Recommendations

Security Recommendations

Keep in mind that only PDFs with a user password (required to open the document) are safe from cracking. The following should be avoided because the resulting encryption is weak and could be cracked:

  • Passwords consisting of 1-6 characters should be avoided since they are susceptible to attacks which try all possible passwords (brute-force attack against the password).
  • Passwords should not resemble a plain text word since the password would be susceptible to attacks which try all plaintext words (dictionary attack).
  • Passwords should contain non-alphabetic characters.

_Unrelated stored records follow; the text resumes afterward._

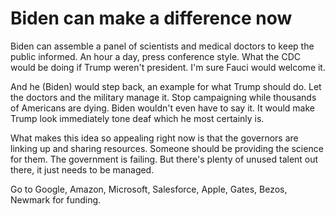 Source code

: # Biden can make a difference now
Biden can assemble a panel of scientists and medical doctors to keep the public informed. An hour a day, press conference style. What the CDC would be doing if Trump weren't president. I'm sure Fauci would welcome it. 

And he (Biden) would step back, an example for what Trump should do. Let the doctors and the military manage it. Stop campaigning while thousands of Americans are dying. Biden wouldn't even have to say it. It would make Trump look immediately tone deaf which he most certainly is. 

What makes this idea so appealing right now is that the governors are linking up and sharing resources. Someone should be providing the science for them. The government is failing. But there's plenty of unused talent out there, it just needs to be managed. 

Go to Google, Amazon, Microsoft, Salesforce, Apple, Gates, Bezos, Newmark for funding. 


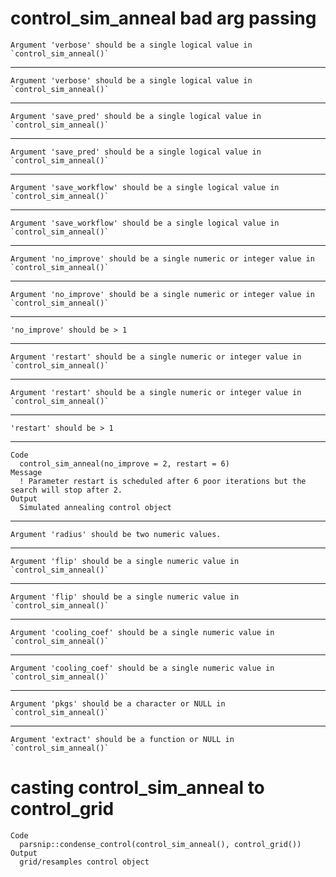 # control_sim_anneal bad arg passing

    Argument 'verbose' should be a single logical value in `control_sim_anneal()`

---

    Argument 'verbose' should be a single logical value in `control_sim_anneal()`

---

    Argument 'save_pred' should be a single logical value in `control_sim_anneal()`

---

    Argument 'save_pred' should be a single logical value in `control_sim_anneal()`

---

    Argument 'save_workflow' should be a single logical value in `control_sim_anneal()`

---

    Argument 'save_workflow' should be a single logical value in `control_sim_anneal()`

---

    Argument 'no_improve' should be a single numeric or integer value in `control_sim_anneal()`

---

    Argument 'no_improve' should be a single numeric or integer value in `control_sim_anneal()`

---

    'no_improve' should be > 1

---

    Argument 'restart' should be a single numeric or integer value in `control_sim_anneal()`

---

    Argument 'restart' should be a single numeric or integer value in `control_sim_anneal()`

---

    'restart' should be > 1

---

    Code
      control_sim_anneal(no_improve = 2, restart = 6)
    Message
      ! Parameter restart is scheduled after 6 poor iterations but the search will stop after 2.
    Output
      Simulated annealing control object

---

    Argument 'radius' should be two numeric values.

---

    Argument 'flip' should be a single numeric value in `control_sim_anneal()`

---

    Argument 'flip' should be a single numeric value in `control_sim_anneal()`

---

    Argument 'cooling_coef' should be a single numeric value in `control_sim_anneal()`

---

    Argument 'cooling_coef' should be a single numeric value in `control_sim_anneal()`

---

    Argument 'pkgs' should be a character or NULL in `control_sim_anneal()`

---

    Argument 'extract' should be a function or NULL in `control_sim_anneal()`

# casting control_sim_anneal to control_grid

    Code
      parsnip::condense_control(control_sim_anneal(), control_grid())
    Output
      grid/resamples control object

Don’t use your spouse’s or pet’s name, birthday, or other items which are easy to determine.
  • 40-bit RC4 according to PDF 1.3 (Acrobat 4) encryption should be avoided since it is susceptible to attacks which try all possible keys (brute-force attack against the encryption key).
  • The modern AES algorithm is preferable over the older RC4 algorithm.
  • AES-256 according to PDF 1.7 Adobe Extension Level 3 (Acrobat 9) should be avoided because it contains a weakness in the password checking algorithm which facilitates brute-force attacks against the password. For this reason Acrobat X/XI/DC no longer offer Acrobat 9 encryption for protecting new documents (only for decrypting existing documents).

In summary, AES-256 according to PDF 1.7 Adobe Extension Level 8/PDF 2.0 should be used. Passwords should be longer than 6 characters and should contain non-alphabetic characters.